Fino a quando allattarlo?
In genere, il bimbo succhia al seno fino all’inizio dello svezzamento, cioè fino al quinto-sesto mese, quando avviene il passaggio graduale ai cibi solidi. Tuttavia, non c’è motivo per interrompere le poppate, perché i vantaggi dell’allattamento al seno possono protrarsi fino all’anno di vita e oltre. Occorre sapere, però, che più il bambino succhia, più il latte nella mamma si riforma perché la suzione stimola il seno a produrne di più. Introducendo altri alimenti nella dieta, è quindi normale che la produzione di latte rallenti in modo graduale, fino a scomparire del tutto se il seno non viene più stimolato.

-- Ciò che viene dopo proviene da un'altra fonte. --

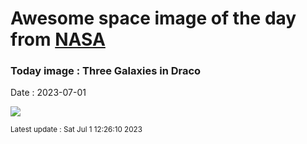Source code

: 
# Awesome space image of the day from [NASA](https://api.nasa.gov/)

### Today image : Three Galaxies in Draco
Date : 2023-07-01

![](https://apod.nasa.gov/apod/image/2307/DracoTrio_TeamOmicron1024.jpg)

<small>Latest update : Sat Jul  1 12:26:10 2023</small>
        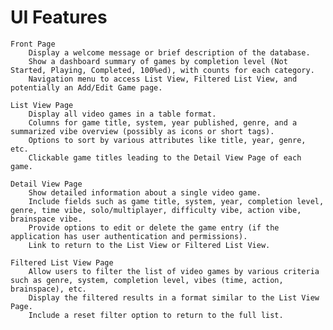 # UI Features

    Front Page
        Display a welcome message or brief description of the database.
        Show a dashboard summary of games by completion level (Not Started, Playing, Completed, 100%ed), with counts for each category.
        Navigation menu to access List View, Filtered List View, and potentially an Add/Edit Game page.

    List View Page
        Display all video games in a table format.
        Columns for game title, system, year published, genre, and a summarized vibe overview (possibly as icons or short tags).
        Options to sort by various attributes like title, year, genre, etc.
        Clickable game titles leading to the Detail View Page of each game.

    Detail View Page
        Show detailed information about a single video game.
        Include fields such as game title, system, year, completion level, genre, time vibe, solo/multiplayer, difficulty vibe, action vibe, brainspace vibe.
        Provide options to edit or delete the game entry (if the application has user authentication and permissions).
        Link to return to the List View or Filtered List View.

    Filtered List View Page
        Allow users to filter the list of video games by various criteria such as genre, system, completion level, vibes (time, action, brainspace), etc.
        Display the filtered results in a format similar to the List View Page.
        Include a reset filter option to return to the full list.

Per smettere basta non attaccare più il bimbo
La scelta di quanto continuare ad allattare dipende dalla mamma, tenendo conto di diversi aspetti, come la ripresa del lavoro o il senso di stanchezza fisica che può avvertire dopo un certo periodo. In ogni caso, quando si decide di smettere, il metodo è semplice: basta evitare di offrire il seno al bebè. Se la ghiandola mammaria non è più stimolata, automaticamente smetterà di produrre latte. Durante questa fase di passaggio, tuttavia, il seno può essere dolente e quindi può essere necessario togliere con un particolare strumento, il tiralatte, quella minima quantità di latte sufficiente per alleviare il senso di tensione. Nel caso in cui, però, sia necessario interrompere le poppate in maniera più veloce, in genere si prescrivono alla mamma appositi farmaci che bloccano la lattazione.
Doppia pesata: sì o no?
Non è rilevante calcolare la quantità di latte assunta con ogni poppata: il metodo della “doppia pesata”, oltre che stressante, è inutile. Meglio controllare che il bimbo cresca in modo regolare, misurando il suo peso una volta alla settimana, alla stessa ora, senza pannolino.